ASH: CRISPR, Vertex' CTX001 hits the mark in red cell disorders

engineering and genetic editing through the Crispr technique. DNA chain breaking down. 3D rendering

A gene-editing drug developed by CRISPR Therapeutics and Vertex Pharma has achieved “remarkable” improvements in patients with beta thalassaemia and sickle cell disease in an early-stage trial reported at the American Society of Haematology (ASH) annual meeting.

The data with the CRISPR/Cas9 drug CTX001 is still very early-stage, coming from just seven thalassaemia patients and three with SCD, but provide further evidence that it may be possible to use the gene-editing technology as a one-shot treatment for serious diseases.

All seven thalassaemia patients were seriously ill, requiring regular blood transfusions to control symptoms at enrolment into the study, but all were transfusion-independent three to 18 months after receiving CTX001 as a single infusion.

Similarly, three SCD patients suffered none of the characteristic painful attacks – known as vaso-occlusive crises (VOCs) – in the three to 15-month follow-up period after the treatment.

The trials are the first to test a CRISPR/Cas9 gene editing therapy in humans for a genetic disease, according to the partners.

The only available cure for both diseases is a bone marrow transplant from a closely related donor, an option that is not available for the vast majority of patients because of the difficulty in finding a suitable match, the high cost of the procedure, and the risk of potentially life-threatening complications.

CTX001 is an ‘ex vivo’ application of gene-editing, in which the technology is used to modify a patient’s own cells outside the body.

It uses CRISPR/Cas9 to make a patient’s haematopoietic stem cells produce high levels of foetal haemoglobin (HbF) in red blood cells, by introducing a gene known as BCL11A which down-regulates the production of the adult form of the oxygen-carrying molecule.

Reverting to HbF in thalassaemia and SCD patients produces normal, healthy red blood cells, rather than the misshapen cells produced by faulty haemoglobin in the two disorders. Patients remain in the hospital for approximately one month following the infusion.

“What we have been able to do through this study is a tremendous achievement,” said investigator Haydar Frangoul of the Sarah Cannon Research Institute, who presented the results at ASH.

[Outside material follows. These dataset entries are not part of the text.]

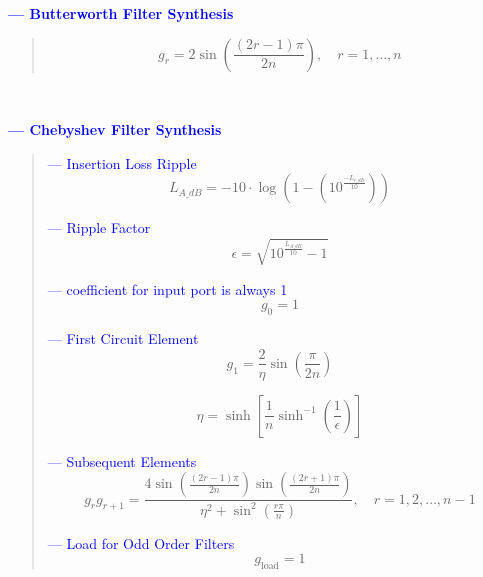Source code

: \documentclass[10pt,conference]{IEEEtran}
\begin{document}
\textcolor{blue}{ \textbf{ --- Butterworth Filter Synthesis} }
\begin{quote}
	\begin{equation}\label{eq:gr_sine}
	g_r = 2 \sin\left( \frac{(2r - 1)\pi}{2n} \right), \quad r = 1, \ldots, n
	\end{equation}
\end{quote}

$~$
$~$


\textcolor{blue}{ \textbf{ --- Chebyshev Filter Synthesis} }
\begin{quote}

	\textcolor{blue}{ --- Insertion Loss Ripple}
	\begin{equation}\label{eq:insertion_loss}
	L_{A\_dB} = -10 \cdot \log \left( 1 - \left(10^{\frac{-L_{r\_dB}}{10}} \right) \right)
	\end{equation}

	\textcolor{blue}{ --- Ripple Factor}
	\begin{equation}\label{eq:ripple_factor}
	\epsilon = \sqrt{10^{\frac{L_{A\_dB}}{10}} - 1}
	\end{equation}

	\textcolor{blue}{ --- coefficient for input port is always 1}
	\begin{equation}\label{eq:g0}
	g_0 = 1
	\end{equation}

	\textcolor{blue}{ --- First Circuit Element }
	\begin{equation}\label{eq:g1}
	g_1 = \frac{2}{\eta} \sin\left( \frac{\pi}{2n} \right)
	\end{equation}

	\begin{equation}\label{eq:eta}
	\eta = \sinh \left[ \frac{1}{n} \sinh^{-1} \left( \frac{1}{\epsilon} \right) \right]
	\end{equation}

	\textcolor{blue}{ --- Subsequent Elements }
	\begin{equation}\label{eq:gr}
	g_r g_{r+1} = \frac{4 \sin \left( \frac{(2r - 1)\pi}{2n} \right) \sin \left( \frac{(2r + 1)\pi}{2n} \right)}{\eta^2 + \sin^2 \left( \frac{r\pi}{n} \right)}, \quad r = 1, 2, \ldots, n-1
	\end{equation}

	\textcolor{blue}{ --- Load for Odd Order Filters }
	\begin{equation}\label{eq:gload_odd}
	g_{\text{load}} = 1
	\end{equation}


\end{quote}
\end{document}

“By gene editing the patient’s own stem cells we may have the potential to make this therapy an option for many patients facing these blood diseases,” he added.

The success of the study is a shot across the bows of companies trying to develop other genetic therapies for thalassaemia and SCD.

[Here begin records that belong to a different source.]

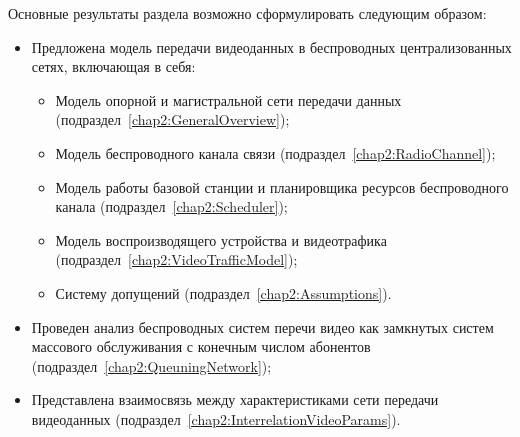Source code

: Основные результаты раздела возможно сформулировать следующим образом:
\begin{itemize}
	\item Предложена модель передачи видеоданных в беспроводных централизованных сетях, включающая в себя:
	\begin{itemize}
		\item Модель опорной и магистральной сети передачи данных (подраздел~\ref{chap2:GeneralOverview});
		\item Модель беспроводного канала связи (подраздел~\ref{chap2:RadioChannel});
		\item Модель работы базовой станции и планировщика ресурсов беспроводного канала (подраздел~\ref{chap2:Scheduler});
		\item Модель воспроизводящего устройства и видеотрафика (подраздел~\ref{chap2:VideoTrafficModel});
		\item Систему допущений (подраздел~\ref{chap2:Assumptions}).
	\end{itemize}
	\item Проведен анализ беспроводных систем перечи видео как замкнутых систем массового обслуживания с конечным числом абонентов (подраздел~\ref{chap2:QueuningNetwork});
	\item Представлена взаимосвязь между характеристиками сети передачи видеоданных (подраздел~\ref{chap2:InterrelationVideoParams}).
\end{itemize}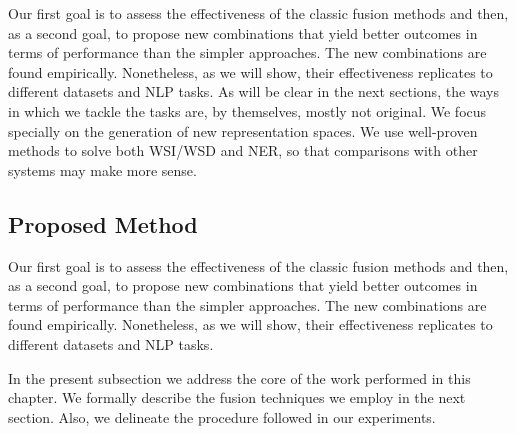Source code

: Our first goal is to assess the effectiveness of the classic fusion methods and then, as a second goal, to propose new combinations that yield better outcomes in terms of performance than the simpler approaches. The new combinations are found empirically. Nonetheless, as we will show, their effectiveness replicates to different datasets and NLP tasks. As will be clear in the next sections, the ways in which we tackle the tasks are, by themselves, mostly not original. We focus specially on the generation of new representation spaces. We use well-proven methods to solve both WSI/WSD and NER, so that comparisons with other systems may make more sense.
%
%



\subsection{Proposed Method}
\label{chap6:application}
 Our first goal is to assess the effectiveness of the classic fusion methods and then, as a second goal, to propose new combinations that yield better outcomes in terms of performance than the simpler approaches. The new combinations are found empirically. Nonetheless, as we will show, their effectiveness replicates to different datasets and NLP tasks. 

In the present subsection we address the core of the work performed in this chapter.
We formally describe the fusion techniques we employ in the next section. Also, we  delineate the procedure followed in our experiments.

That includes Bluebird Bio, which already has approval in Europe for Zynteglo, its gene therapy for thalassaemia, and is due to file its related therapy LentiGlobin for SCD next year.

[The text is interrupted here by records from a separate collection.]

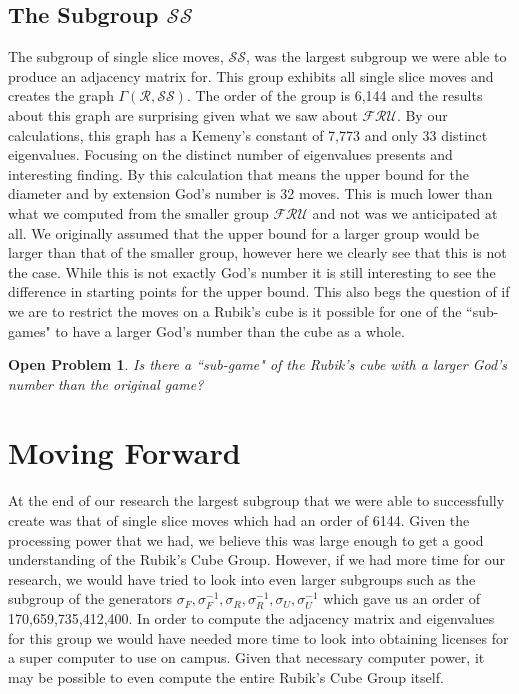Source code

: \documentclass{article}
\newtheorem{open-problem}[theorem]{Open Problem}
\begin{document}
\subsection{The Subgroup $\mathcal{SS}$}
The subgroup of single slice moves, $\mathcal{SS}$, was the largest subgroup we were able to produce an adjacency matrix for.  This group exhibits all single slice moves and creates the graph $\Gamma(\mathcal{R}, \mathcal{SS})$.  The order of the group is 6,144 and the results about this graph are surprising given what we saw about $\mathcal{FRU}$.  By our calculations, this graph has a Kemeny's constant of 7,773 and only 33 distinct eigenvalues.  Focusing on the distinct number of eigenvalues presents and interesting finding.  By this calculation that means the upper bound for the diameter and by extension God's number is 32 moves.  This is much lower than what we computed from the smaller group $\mathcal{FRU}$ and not was we anticipated at all.  We originally assumed that the upper bound for a larger group would be larger than that of the smaller group, however here we clearly see that this is not the case.  While this is not exactly God's number it is still interesting to see the difference in starting points for the upper bound.  This also begs the question of if we are to restrict the moves on a Rubik's cube is it possible for one of the ``sub-games" to have a larger God's number than the cube as a whole. 
\begin{open-problem}
Is there a ``sub-game" of the Rubik's cube with a larger God's number than the original game?
\end{open-problem}


\section{Moving Forward}
At the end of our research the largest subgroup that we were able to successfully create was that of single slice moves which had an order of 6144.  Given the processing power that we had, we believe this was large enough to get a good understanding of the Rubik's Cube Group.  However, if we had more time for our research, we would have tried to look into even larger subgroups such as the subgroup of the generators $\sigma_F, \sigma_F^{-1}, \sigma_R, \sigma_R^{-1}, \sigma_U, \sigma_U^{-1} $ which gave us an order of 170,659,735,412,400.  In order to compute the adjacency matrix and eigenvalues for this group we would have needed more time to look into obtaining licenses for a super computer to use on campus.  Given that necessary computer power, it may be possible to even compute the entire Rubik's Cube Group itself.

\newpage


\end{document}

Bluebird suffered a setback last month in the US, however, after the FDA asked for more manufacturing data on Zynteglo which could delay the programme by up to a year, allowing CRISPR and Vertex to narrow its lead.

CRISPR and Vertex's two phase 1/2 studies in thalassaemia and SCD – called CLIMB-111 and CLIMB-211, respectively – have now recruited 19 patients. They are due to enrol 45 apiece, and are scheduled to readout next year.

If positive, the results could lead to regulatory filings, and analysts at EvaluateVantage have suggested that CTX001 could become a $1.3 billion product if it gets approved for both indications.

In October, CRISPR Therapeutics co-founder Emmanuelle Charpentier and Intellia co-founder Jennifer Doudna shared the 2020 Nobel Prize in Chemistry for their work on CRISP/Cas9.